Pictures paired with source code
....

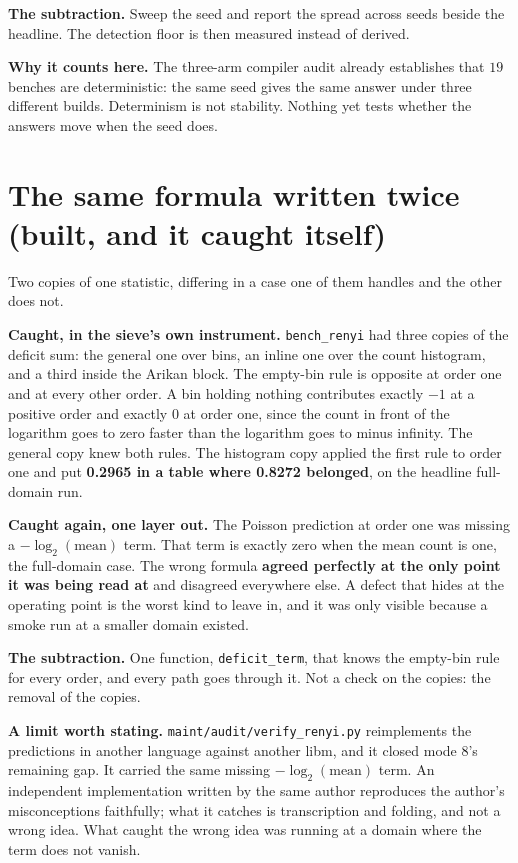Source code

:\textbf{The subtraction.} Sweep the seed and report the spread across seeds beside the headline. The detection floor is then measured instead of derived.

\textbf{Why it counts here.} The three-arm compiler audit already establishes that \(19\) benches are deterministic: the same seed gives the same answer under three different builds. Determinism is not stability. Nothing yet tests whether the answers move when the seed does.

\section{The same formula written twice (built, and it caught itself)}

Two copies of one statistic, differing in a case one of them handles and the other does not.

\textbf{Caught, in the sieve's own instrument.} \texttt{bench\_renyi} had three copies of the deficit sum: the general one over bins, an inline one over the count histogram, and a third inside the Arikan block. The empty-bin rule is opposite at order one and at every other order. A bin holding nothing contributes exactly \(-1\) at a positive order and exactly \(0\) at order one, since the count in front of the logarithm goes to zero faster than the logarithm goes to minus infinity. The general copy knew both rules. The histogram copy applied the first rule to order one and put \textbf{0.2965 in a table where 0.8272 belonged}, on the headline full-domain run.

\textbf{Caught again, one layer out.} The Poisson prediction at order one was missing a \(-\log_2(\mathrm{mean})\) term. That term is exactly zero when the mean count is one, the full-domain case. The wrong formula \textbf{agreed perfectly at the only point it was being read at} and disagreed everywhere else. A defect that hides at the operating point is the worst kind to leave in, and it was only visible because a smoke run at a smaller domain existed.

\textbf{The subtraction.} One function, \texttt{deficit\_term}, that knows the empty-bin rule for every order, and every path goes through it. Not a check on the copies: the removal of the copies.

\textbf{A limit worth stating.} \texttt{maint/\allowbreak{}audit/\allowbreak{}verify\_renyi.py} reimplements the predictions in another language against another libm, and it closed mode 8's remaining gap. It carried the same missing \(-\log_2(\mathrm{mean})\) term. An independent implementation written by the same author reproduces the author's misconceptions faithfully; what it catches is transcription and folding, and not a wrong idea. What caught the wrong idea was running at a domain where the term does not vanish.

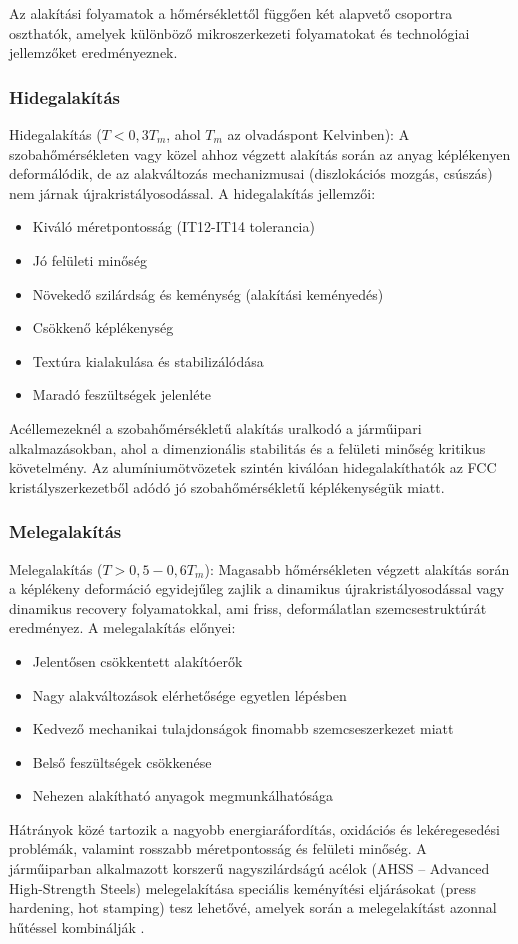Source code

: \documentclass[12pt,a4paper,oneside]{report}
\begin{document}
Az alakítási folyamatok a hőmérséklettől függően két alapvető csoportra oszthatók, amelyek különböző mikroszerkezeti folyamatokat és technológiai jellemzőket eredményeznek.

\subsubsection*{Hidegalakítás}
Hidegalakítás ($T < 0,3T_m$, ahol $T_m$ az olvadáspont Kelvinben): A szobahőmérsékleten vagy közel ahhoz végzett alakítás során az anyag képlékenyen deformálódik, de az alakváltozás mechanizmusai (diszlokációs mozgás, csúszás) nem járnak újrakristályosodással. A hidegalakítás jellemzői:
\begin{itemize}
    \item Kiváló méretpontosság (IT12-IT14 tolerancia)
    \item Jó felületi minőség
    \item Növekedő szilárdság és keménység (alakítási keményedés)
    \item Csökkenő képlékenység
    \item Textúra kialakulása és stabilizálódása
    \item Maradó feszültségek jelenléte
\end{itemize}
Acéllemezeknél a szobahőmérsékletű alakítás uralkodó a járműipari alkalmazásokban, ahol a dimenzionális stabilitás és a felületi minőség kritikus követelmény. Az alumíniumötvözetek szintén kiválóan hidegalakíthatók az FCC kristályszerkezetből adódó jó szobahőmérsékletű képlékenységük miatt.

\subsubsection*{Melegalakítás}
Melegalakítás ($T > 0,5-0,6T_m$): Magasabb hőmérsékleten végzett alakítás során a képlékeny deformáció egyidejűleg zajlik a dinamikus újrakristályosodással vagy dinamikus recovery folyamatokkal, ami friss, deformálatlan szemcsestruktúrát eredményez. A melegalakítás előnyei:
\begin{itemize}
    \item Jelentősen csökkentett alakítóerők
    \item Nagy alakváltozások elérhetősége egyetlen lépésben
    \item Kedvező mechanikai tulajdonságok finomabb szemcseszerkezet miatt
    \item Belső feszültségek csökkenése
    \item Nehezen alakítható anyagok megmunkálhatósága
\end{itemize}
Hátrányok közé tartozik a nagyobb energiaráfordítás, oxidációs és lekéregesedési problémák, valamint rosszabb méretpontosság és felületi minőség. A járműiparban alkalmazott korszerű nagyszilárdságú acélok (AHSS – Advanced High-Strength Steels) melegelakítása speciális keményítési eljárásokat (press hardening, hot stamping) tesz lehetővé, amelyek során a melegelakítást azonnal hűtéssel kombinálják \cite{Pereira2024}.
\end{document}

....

(Exercise prompt)
All records above should be duplicated exactly, with the pictures omitted.

(Result of this task)
Source code

:\textbf{The subtraction.} Sweep the seed and report the spread across seeds beside the headline. The detection floor is then measured instead of derived.

\textbf{Why it counts here.} The three-arm compiler audit already establishes that \(19\) benches are deterministic: the same seed gives the same answer under three different builds. Determinism is not stability. Nothing yet tests whether the answers move when the seed does.

\section{The same formula written twice (built, and it caught itself)}

Two copies of one statistic, differing in a case one of them handles and the other does not.

\textbf{Caught, in the sieve's own instrument.} \texttt{bench\_renyi} had three copies of the deficit sum: the general one over bins, an inline one over the count histogram, and a third inside the Arikan block. The empty-bin rule is opposite at order one and at every other order. A bin holding nothing contributes exactly \(-1\) at a positive order and exactly \(0\) at order one, since the count in front of the logarithm goes to zero faster than the logarithm goes to minus infinity. The general copy knew both rules. The histogram copy applied the first rule to order one and put \textbf{0.2965 in a table where 0.8272 belonged}, on the headline full-domain run.

\textbf{Caught again, one layer out.} The Poisson prediction at order one was missing a \(-\log_2(\mathrm{mean})\) term. That term is exactly zero when the mean count is one, the full-domain case. The wrong formula \textbf{agreed perfectly at the only point it was being read at} and disagreed everywhere else. A defect that hides at the operating point is the worst kind to leave in, and it was only visible because a smoke run at a smaller domain existed.

\textbf{The subtraction.} One function, \texttt{deficit\_term}, that knows the empty-bin rule for every order, and every path goes through it. Not a check on the copies: the removal of the copies.

\textbf{A limit worth stating.} \texttt{maint/\allowbreak{}audit/\allowbreak{}verify\_renyi.py} reimplements the predictions in another language against another libm, and it closed mode 8's remaining gap. It carried the same missing \(-\log_2(\mathrm{mean})\) term. An independent implementation written by the same author reproduces the author's misconceptions faithfully; what it catches is transcription and folding, and not a wrong idea. What caught the wrong idea was running at a domain where the term does not vanish.

Source code

: \documentclass[12pt,a4paper,oneside]{report}
\begin{document}
Az alakítási folyamatok a hőmérséklettől függően két alapvető csoportra oszthatók, amelyek különböző mikroszerkezeti folyamatokat és technológiai jellemzőket eredményeznek.

\subsubsection*{Hidegalakítás}
Hidegalakítás ($T < 0,3T_m$, ahol $T_m$ az olvadáspont Kelvinben): A szobahőmérsékleten vagy közel ahhoz végzett alakítás során az anyag képlékenyen deformálódik, de az alakváltozás mechanizmusai (diszlokációs mozgás, csúszás) nem járnak újrakristályosodással. A hidegalakítás jellemzői:
\begin{itemize}
    \item Kiváló méretpontosság (IT12-IT14 tolerancia)
    \item Jó felületi minőség
    \item Növekedő szilárdság és keménység (alakítási keményedés)
    \item Csökkenő képlékenység
    \item Textúra kialakulása és stabilizálódása
    \item Maradó feszültségek jelenléte
\end{itemize}
Acéllemezeknél a szobahőmérsékletű alakítás uralkodó a járműipari alkalmazásokban, ahol a dimenzionális stabilitás és a felületi minőség kritikus követelmény. Az alumíniumötvözetek szintén kiválóan hidegalakíthatók az FCC kristályszerkezetből adódó jó szobahőmérsékletű képlékenységük miatt.

\subsubsection*{Melegalakítás}
Melegalakítás ($T > 0,5-0,6T_m$): Magasabb hőmérsékleten végzett alakítás során a képlékeny deformáció egyidejűleg zajlik a dinamikus újrakristályosodással vagy dinamikus recovery folyamatokkal, ami friss, deformálatlan szemcsestruktúrát eredményez. A melegalakítás előnyei:
\begin{itemize}
    \item Jelentősen csökkentett alakítóerők
    \item Nagy alakváltozások elérhetősége egyetlen lépésben
    \item Kedvező mechanikai tulajdonságok finomabb szemcseszerkezet miatt
    \item Belső feszültségek csökkenése
    \item Nehezen alakítható anyagok megmunkálhatósága
\end{itemize}
Hátrányok közé tartozik a nagyobb energiaráfordítás, oxidációs és lekéregesedési problémák, valamint rosszabb méretpontosság és felületi minőség. A járműiparban alkalmazott korszerű nagyszilárdságú acélok (AHSS – Advanced High-Strength Steels) melegelakítása speciális keményítési eljárásokat (press hardening, hot stamping) tesz lehetővé, amelyek során a melegelakítást azonnal hűtéssel kombinálják \cite{Pereira2024}.
\end{document}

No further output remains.